Tools and environment

Debug a python program

As I mentioned in Homework assignment 0 I am using neovim as an editor. Before this assignment I actually never bothered installing a debugger in neovim since I usually have written less complex pieces of software. However, lately I have been writing more and more complex software (relatively) and in some cases I could have benefited from using one.

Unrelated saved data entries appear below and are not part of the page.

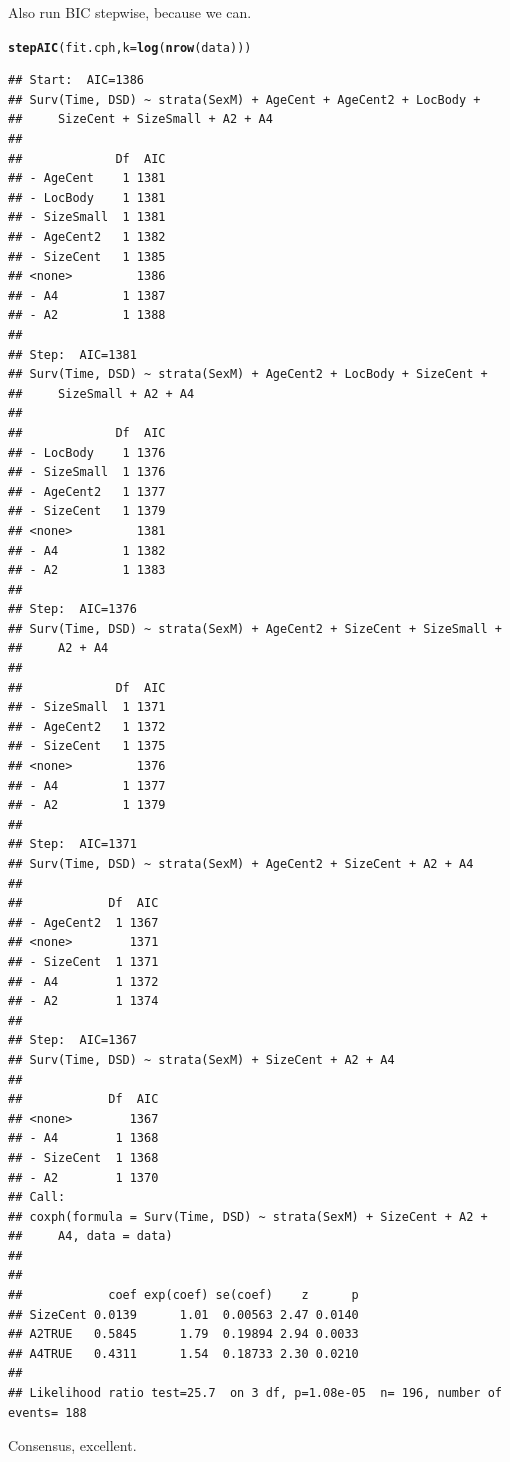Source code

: \documentclass{article}\usepackage[]{graphicx}\usepackage[]{color}
\makeatletter
\newcommand{\hlstd}[1]{\textcolor[rgb]{0.345,0.345,0.345}{#1}}%
\newcommand{\hlkwc}[1]{\textcolor[rgb]{0.333,0.667,0.333}{#1}}%
\newcommand{\hlkwd}[1]{\textcolor[rgb]{0.737,0.353,0.396}{\textbf{#1}}}%
\newenvironment{kframe}{%
 \def\at@end@of@kframe{}%
 \ifinner\ifhmode%
  \def\at@end@of@kframe{\end{minipage}}%
  \begin{minipage}{\columnwidth}%
 \fi\fi%
 \def\FrameCommand##1{\hskip\@totalleftmargin \hskip-\fboxsep
 \colorbox{shadecolor}{##1}\hskip-\fboxsep
     \hskip-\linewidth \hskip-\@totalleftmargin \hskip\columnwidth}%
 \MakeFramed {\advance\hsize-\width
   \@totalleftmargin\z@ \linewidth\hsize
   \@setminipage}}%
 {\par\unskip\endMakeFramed%
 \at@end@of@kframe}
\newenvironment{knitrout}{}{} %
\makeatother
\begin{document}
Also run BIC stepwise, because we can.
\begin{knitrout}
\color{fgcolor}\begin{kframe}
\begin{alltt}
\hlkwd{stepAIC}\hlstd{(fit.cph,} \hlkwc{k} \hlstd{=} \hlkwd{log}\hlstd{(}\hlkwd{nrow}\hlstd{(data)))}
\end{alltt}
\begin{verbatim}
## Start:  AIC=1386
## Surv(Time, DSD) ~ strata(SexM) + AgeCent + AgeCent2 + LocBody + 
##     SizeCent + SizeSmall + A2 + A4
## 
##             Df  AIC
## - AgeCent    1 1381
## - LocBody    1 1381
## - SizeSmall  1 1381
## - AgeCent2   1 1382
## - SizeCent   1 1385
## <none>         1386
## - A4         1 1387
## - A2         1 1388
## 
## Step:  AIC=1381
## Surv(Time, DSD) ~ strata(SexM) + AgeCent2 + LocBody + SizeCent + 
##     SizeSmall + A2 + A4
## 
##             Df  AIC
## - LocBody    1 1376
## - SizeSmall  1 1376
## - AgeCent2   1 1377
## - SizeCent   1 1379
## <none>         1381
## - A4         1 1382
## - A2         1 1383
## 
## Step:  AIC=1376
## Surv(Time, DSD) ~ strata(SexM) + AgeCent2 + SizeCent + SizeSmall + 
##     A2 + A4
## 
##             Df  AIC
## - SizeSmall  1 1371
## - AgeCent2   1 1372
## - SizeCent   1 1375
## <none>         1376
## - A4         1 1377
## - A2         1 1379
## 
## Step:  AIC=1371
## Surv(Time, DSD) ~ strata(SexM) + AgeCent2 + SizeCent + A2 + A4
## 
##            Df  AIC
## - AgeCent2  1 1367
## <none>        1371
## - SizeCent  1 1371
## - A4        1 1372
## - A2        1 1374
## 
## Step:  AIC=1367
## Surv(Time, DSD) ~ strata(SexM) + SizeCent + A2 + A4
## 
##            Df  AIC
## <none>        1367
## - A4        1 1368
## - SizeCent  1 1368
## - A2        1 1370
## Call:
## coxph(formula = Surv(Time, DSD) ~ strata(SexM) + SizeCent + A2 + 
##     A4, data = data)
## 
## 
##            coef exp(coef) se(coef)    z      p
## SizeCent 0.0139      1.01  0.00563 2.47 0.0140
## A2TRUE   0.5845      1.79  0.19894 2.94 0.0033
## A4TRUE   0.4311      1.54  0.18733 2.30 0.0210
## 
## Likelihood ratio test=25.7  on 3 df, p=1.08e-05  n= 196, number of events= 188
\end{verbatim}
\end{kframe}
\end{knitrout}
Consensus, excellent.
\end{document}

Therefore I installed dap and dap-python in my neovim environment according to this setup: nvim-dap-python. This did not work out of the box for me, since I am using conda/mamba as a environment handler I had to tweak this setup a little bit since debugpy have to be installed for the dap to work in neovim. The configuration I used assumed that debugpy was installed globally and I want debugpy to work from my environment.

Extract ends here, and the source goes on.